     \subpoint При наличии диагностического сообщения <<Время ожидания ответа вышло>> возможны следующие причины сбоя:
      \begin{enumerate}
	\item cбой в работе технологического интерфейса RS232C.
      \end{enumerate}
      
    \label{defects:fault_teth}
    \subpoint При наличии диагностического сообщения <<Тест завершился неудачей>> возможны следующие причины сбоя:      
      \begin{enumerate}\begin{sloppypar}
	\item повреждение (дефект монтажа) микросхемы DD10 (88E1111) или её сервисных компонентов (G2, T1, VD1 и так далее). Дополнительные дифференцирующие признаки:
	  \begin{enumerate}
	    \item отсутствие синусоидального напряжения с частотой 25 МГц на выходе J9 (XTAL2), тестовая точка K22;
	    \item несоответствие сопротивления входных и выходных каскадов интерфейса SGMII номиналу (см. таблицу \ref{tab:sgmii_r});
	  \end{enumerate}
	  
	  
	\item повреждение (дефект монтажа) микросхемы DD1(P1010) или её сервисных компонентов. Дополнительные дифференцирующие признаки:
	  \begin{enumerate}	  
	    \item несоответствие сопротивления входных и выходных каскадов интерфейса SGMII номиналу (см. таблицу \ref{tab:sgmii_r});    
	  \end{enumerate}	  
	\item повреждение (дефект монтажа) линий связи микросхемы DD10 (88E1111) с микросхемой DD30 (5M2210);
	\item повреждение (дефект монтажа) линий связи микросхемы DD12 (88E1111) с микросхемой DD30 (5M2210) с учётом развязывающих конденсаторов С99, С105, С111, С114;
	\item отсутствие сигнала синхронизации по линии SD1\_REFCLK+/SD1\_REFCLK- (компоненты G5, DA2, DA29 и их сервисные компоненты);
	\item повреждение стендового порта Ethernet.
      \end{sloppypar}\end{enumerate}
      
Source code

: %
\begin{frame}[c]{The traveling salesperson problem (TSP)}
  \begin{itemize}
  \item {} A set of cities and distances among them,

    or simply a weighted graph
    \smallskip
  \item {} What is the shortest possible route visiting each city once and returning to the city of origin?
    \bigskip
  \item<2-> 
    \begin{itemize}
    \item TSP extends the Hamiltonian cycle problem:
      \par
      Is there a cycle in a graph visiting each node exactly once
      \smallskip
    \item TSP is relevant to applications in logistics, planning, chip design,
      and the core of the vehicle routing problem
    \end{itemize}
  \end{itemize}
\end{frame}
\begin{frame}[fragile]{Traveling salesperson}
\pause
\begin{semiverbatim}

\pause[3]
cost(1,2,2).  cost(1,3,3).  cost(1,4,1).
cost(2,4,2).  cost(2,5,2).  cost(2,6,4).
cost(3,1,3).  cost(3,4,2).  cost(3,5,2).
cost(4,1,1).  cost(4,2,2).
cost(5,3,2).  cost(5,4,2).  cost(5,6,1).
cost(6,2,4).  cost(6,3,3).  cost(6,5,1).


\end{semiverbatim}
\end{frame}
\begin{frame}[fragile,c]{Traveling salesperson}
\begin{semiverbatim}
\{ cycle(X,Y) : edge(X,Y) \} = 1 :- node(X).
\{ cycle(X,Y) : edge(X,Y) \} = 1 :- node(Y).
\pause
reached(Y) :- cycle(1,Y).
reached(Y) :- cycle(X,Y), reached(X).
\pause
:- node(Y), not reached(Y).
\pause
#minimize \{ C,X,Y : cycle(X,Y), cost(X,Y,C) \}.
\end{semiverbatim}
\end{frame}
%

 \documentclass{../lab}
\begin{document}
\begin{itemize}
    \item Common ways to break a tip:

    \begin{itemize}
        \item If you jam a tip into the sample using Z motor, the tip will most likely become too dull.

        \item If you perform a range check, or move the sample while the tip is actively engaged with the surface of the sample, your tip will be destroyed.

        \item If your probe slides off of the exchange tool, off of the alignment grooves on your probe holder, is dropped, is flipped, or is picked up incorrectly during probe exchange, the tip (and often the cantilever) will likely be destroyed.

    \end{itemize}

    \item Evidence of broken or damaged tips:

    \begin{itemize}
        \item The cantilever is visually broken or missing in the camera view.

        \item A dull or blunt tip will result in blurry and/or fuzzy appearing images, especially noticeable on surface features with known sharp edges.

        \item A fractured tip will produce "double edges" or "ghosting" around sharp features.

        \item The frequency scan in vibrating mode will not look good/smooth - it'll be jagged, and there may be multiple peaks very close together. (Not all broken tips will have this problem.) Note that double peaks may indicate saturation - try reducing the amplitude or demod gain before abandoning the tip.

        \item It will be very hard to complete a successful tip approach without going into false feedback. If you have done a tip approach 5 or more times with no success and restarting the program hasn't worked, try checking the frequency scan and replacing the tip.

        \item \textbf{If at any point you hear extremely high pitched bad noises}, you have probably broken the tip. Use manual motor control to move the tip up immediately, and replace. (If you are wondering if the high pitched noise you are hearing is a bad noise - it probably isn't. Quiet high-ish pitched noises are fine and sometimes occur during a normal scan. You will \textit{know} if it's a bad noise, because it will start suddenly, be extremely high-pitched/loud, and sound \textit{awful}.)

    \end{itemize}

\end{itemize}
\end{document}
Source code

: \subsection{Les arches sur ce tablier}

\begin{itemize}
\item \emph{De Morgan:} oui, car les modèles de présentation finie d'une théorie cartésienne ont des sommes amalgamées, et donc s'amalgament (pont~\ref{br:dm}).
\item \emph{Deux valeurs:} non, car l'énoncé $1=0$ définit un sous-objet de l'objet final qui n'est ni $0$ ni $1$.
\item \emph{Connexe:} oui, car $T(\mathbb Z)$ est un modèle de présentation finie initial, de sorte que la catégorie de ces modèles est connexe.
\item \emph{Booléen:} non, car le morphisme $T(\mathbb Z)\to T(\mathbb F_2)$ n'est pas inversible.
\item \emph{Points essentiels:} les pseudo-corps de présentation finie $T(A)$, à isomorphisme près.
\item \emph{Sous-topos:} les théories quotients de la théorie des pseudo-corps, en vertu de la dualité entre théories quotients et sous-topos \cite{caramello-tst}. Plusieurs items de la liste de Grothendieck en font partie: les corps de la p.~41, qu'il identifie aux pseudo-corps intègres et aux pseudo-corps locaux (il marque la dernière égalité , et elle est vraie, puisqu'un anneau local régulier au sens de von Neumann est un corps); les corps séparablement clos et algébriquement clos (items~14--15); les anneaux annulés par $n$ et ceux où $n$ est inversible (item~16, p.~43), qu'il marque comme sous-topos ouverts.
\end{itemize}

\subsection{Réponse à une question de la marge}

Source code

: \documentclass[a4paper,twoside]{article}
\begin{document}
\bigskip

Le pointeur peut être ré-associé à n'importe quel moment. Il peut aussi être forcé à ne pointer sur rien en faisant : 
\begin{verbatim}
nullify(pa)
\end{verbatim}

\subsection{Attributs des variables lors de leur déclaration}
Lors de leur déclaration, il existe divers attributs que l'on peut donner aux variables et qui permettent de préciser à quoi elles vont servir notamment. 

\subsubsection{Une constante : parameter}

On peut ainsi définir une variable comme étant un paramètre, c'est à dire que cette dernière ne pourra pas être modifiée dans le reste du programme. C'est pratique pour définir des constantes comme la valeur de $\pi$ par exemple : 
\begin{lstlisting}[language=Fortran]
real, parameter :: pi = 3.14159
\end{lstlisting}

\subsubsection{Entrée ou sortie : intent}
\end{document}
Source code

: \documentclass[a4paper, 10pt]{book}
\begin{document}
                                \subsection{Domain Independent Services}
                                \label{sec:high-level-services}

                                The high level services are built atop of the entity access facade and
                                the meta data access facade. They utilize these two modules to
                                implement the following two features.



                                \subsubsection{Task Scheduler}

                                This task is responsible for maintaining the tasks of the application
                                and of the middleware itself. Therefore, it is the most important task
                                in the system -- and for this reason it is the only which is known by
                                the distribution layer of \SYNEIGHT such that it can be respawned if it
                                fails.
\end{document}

◆ What you are asked to do ◆
All the material above is to be returned exactly as it stands.

◆ Output ◆
     \subpoint При наличии диагностического сообщения <<Время ожидания ответа вышло>> возможны следующие причины сбоя:
      \begin{enumerate}
	\item cбой в работе технологического интерфейса RS232C.
      \end{enumerate}
      
    \label{defects:fault_teth}
    \subpoint При наличии диагностического сообщения <<Тест завершился неудачей>> возможны следующие причины сбоя:      
      \begin{enumerate}\begin{sloppypar}
	\item повреждение (дефект монтажа) микросхемы DD10 (88E1111) или её сервисных компонентов (G2, T1, VD1 и так далее). Дополнительные дифференцирующие признаки:
	  \begin{enumerate}
	    \item отсутствие синусоидального напряжения с частотой 25 МГц на выходе J9 (XTAL2), тестовая точка K22;
	    \item несоответствие сопротивления входных и выходных каскадов интерфейса SGMII номиналу (см. таблицу \ref{tab:sgmii_r});
	  \end{enumerate}
	  
	  
	\item повреждение (дефект монтажа) микросхемы DD1(P1010) или её сервисных компонентов. Дополнительные дифференцирующие признаки:
	  \begin{enumerate}	  
	    \item несоответствие сопротивления входных и выходных каскадов интерфейса SGMII номиналу (см. таблицу \ref{tab:sgmii_r});    
	  \end{enumerate}	  
	\item повреждение (дефект монтажа) линий связи микросхемы DD10 (88E1111) с микросхемой DD30 (5M2210);
	\item повреждение (дефект монтажа) линий связи микросхемы DD12 (88E1111) с микросхемой DD30 (5M2210) с учётом развязывающих конденсаторов С99, С105, С111, С114;
	\item отсутствие сигнала синхронизации по линии SD1\_REFCLK+/SD1\_REFCLK- (компоненты G5, DA2, DA29 и их сервисные компоненты);
	\item повреждение стендового порта Ethernet.
      \end{sloppypar}\end{enumerate}
      
Source code

: %
\begin{frame}[c]{The traveling salesperson problem (TSP)}
  \begin{itemize}
  \item {} A set of cities and distances among them,

    or simply a weighted graph
    \smallskip
  \item {} What is the shortest possible route visiting each city once and returning to the city of origin?
    \bigskip
  \item<2-> 
    \begin{itemize}
    \item TSP extends the Hamiltonian cycle problem:
      \par
      Is there a cycle in a graph visiting each node exactly once
      \smallskip
    \item TSP is relevant to applications in logistics, planning, chip design,
      and the core of the vehicle routing problem
    \end{itemize}
  \end{itemize}
\end{frame}
\begin{frame}[fragile]{Traveling salesperson}
\pause
\begin{semiverbatim}

\pause[3]
cost(1,2,2).  cost(1,3,3).  cost(1,4,1).
cost(2,4,2).  cost(2,5,2).  cost(2,6,4).
cost(3,1,3).  cost(3,4,2).  cost(3,5,2).
cost(4,1,1).  cost(4,2,2).
cost(5,3,2).  cost(5,4,2).  cost(5,6,1).
cost(6,2,4).  cost(6,3,3).  cost(6,5,1).


\end{semiverbatim}
\end{frame}
\begin{frame}[fragile,c]{Traveling salesperson}
\begin{semiverbatim}
\{ cycle(X,Y) : edge(X,Y) \} = 1 :- node(X).
\{ cycle(X,Y) : edge(X,Y) \} = 1 :- node(Y).
\pause
reached(Y) :- cycle(1,Y).
reached(Y) :- cycle(X,Y), reached(X).
\pause
:- node(Y), not reached(Y).
\pause
#minimize \{ C,X,Y : cycle(X,Y), cost(X,Y,C) \}.
\end{semiverbatim}
\end{frame}
%

 \documentclass{../lab}
\begin{document}
\begin{itemize}
    \item Common ways to break a tip:

    \begin{itemize}
        \item If you jam a tip into the sample using Z motor, the tip will most likely become too dull.

        \item If you perform a range check, or move the sample while the tip is actively engaged with the surface of the sample, your tip will be destroyed.

        \item If your probe slides off of the exchange tool, off of the alignment grooves on your probe holder, is dropped, is flipped, or is picked up incorrectly during probe exchange, the tip (and often the cantilever) will likely be destroyed.

    \end{itemize}

    \item Evidence of broken or damaged tips:

    \begin{itemize}
        \item The cantilever is visually broken or missing in the camera view.

        \item A dull or blunt tip will result in blurry and/or fuzzy appearing images, especially noticeable on surface features with known sharp edges.

        \item A fractured tip will produce "double edges" or "ghosting" around sharp features.

        \item The frequency scan in vibrating mode will not look good/smooth - it'll be jagged, and there may be multiple peaks very close together. (Not all broken tips will have this problem.) Note that double peaks may indicate saturation - try reducing the amplitude or demod gain before abandoning the tip.

        \item It will be very hard to complete a successful tip approach without going into false feedback. If you have done a tip approach 5 or more times with no success and restarting the program hasn't worked, try checking the frequency scan and replacing the tip.

        \item \textbf{If at any point you hear extremely high pitched bad noises}, you have probably broken the tip. Use manual motor control to move the tip up immediately, and replace. (If you are wondering if the high pitched noise you are hearing is a bad noise - it probably isn't. Quiet high-ish pitched noises are fine and sometimes occur during a normal scan. You will \textit{know} if it's a bad noise, because it will start suddenly, be extremely high-pitched/loud, and sound \textit{awful}.)

    \end{itemize}

\end{itemize}
\end{document}
Source code

: \subsection{Les arches sur ce tablier}

\begin{itemize}
\item \emph{De Morgan:} oui, car les modèles de présentation finie d'une théorie cartésienne ont des sommes amalgamées, et donc s'amalgament (pont~\ref{br:dm}).
\item \emph{Deux valeurs:} non, car l'énoncé $1=0$ définit un sous-objet de l'objet final qui n'est ni $0$ ni $1$.
\item \emph{Connexe:} oui, car $T(\mathbb Z)$ est un modèle de présentation finie initial, de sorte que la catégorie de ces modèles est connexe.
\item \emph{Booléen:} non, car le morphisme $T(\mathbb Z)\to T(\mathbb F_2)$ n'est pas inversible.
\item \emph{Points essentiels:} les pseudo-corps de présentation finie $T(A)$, à isomorphisme près.
\item \emph{Sous-topos:} les théories quotients de la théorie des pseudo-corps, en vertu de la dualité entre théories quotients et sous-topos \cite{caramello-tst}. Plusieurs items de la liste de Grothendieck en font partie: les corps de la p.~41, qu'il identifie aux pseudo-corps intègres et aux pseudo-corps locaux (il marque la dernière égalité , et elle est vraie, puisqu'un anneau local régulier au sens de von Neumann est un corps); les corps séparablement clos et algébriquement clos (items~14--15); les anneaux annulés par $n$ et ceux où $n$ est inversible (item~16, p.~43), qu'il marque comme sous-topos ouverts.
\end{itemize}

\subsection{Réponse à une question de la marge}

Source code

: \documentclass[a4paper,twoside]{article}
\begin{document}
\bigskip

Le pointeur peut être ré-associé à n'importe quel moment. Il peut aussi être forcé à ne pointer sur rien en faisant : 
\begin{verbatim}
nullify(pa)
\end{verbatim}

\subsection{Attributs des variables lors de leur déclaration}
Lors de leur déclaration, il existe divers attributs que l'on peut donner aux variables et qui permettent de préciser à quoi elles vont servir notamment. 

\subsubsection{Une constante : parameter}

On peut ainsi définir une variable comme étant un paramètre, c'est à dire que cette dernière ne pourra pas être modifiée dans le reste du programme. C'est pratique pour définir des constantes comme la valeur de $\pi$ par exemple : 
\begin{lstlisting}[language=Fortran]
real, parameter :: pi = 3.14159
\end{lstlisting}

\subsubsection{Entrée ou sortie : intent}
\end{document}
Source code

: \documentclass[a4paper, 10pt]{book}
\begin{document}
                                \subsection{Domain Independent Services}
                                \label{sec:high-level-services}

                                The high level services are built atop of the entity access facade and
                                the meta data access facade. They utilize these two modules to
                                implement the following two features.



                                \subsubsection{Task Scheduler}

                                This task is responsible for maintaining the tasks of the application
                                and of the middleware itself. Therefore, it is the most important task
                                in the system -- and for this reason it is the only which is known by
                                the distribution layer of \SYNEIGHT such that it can be respawned if it
                                fails.
\end{document}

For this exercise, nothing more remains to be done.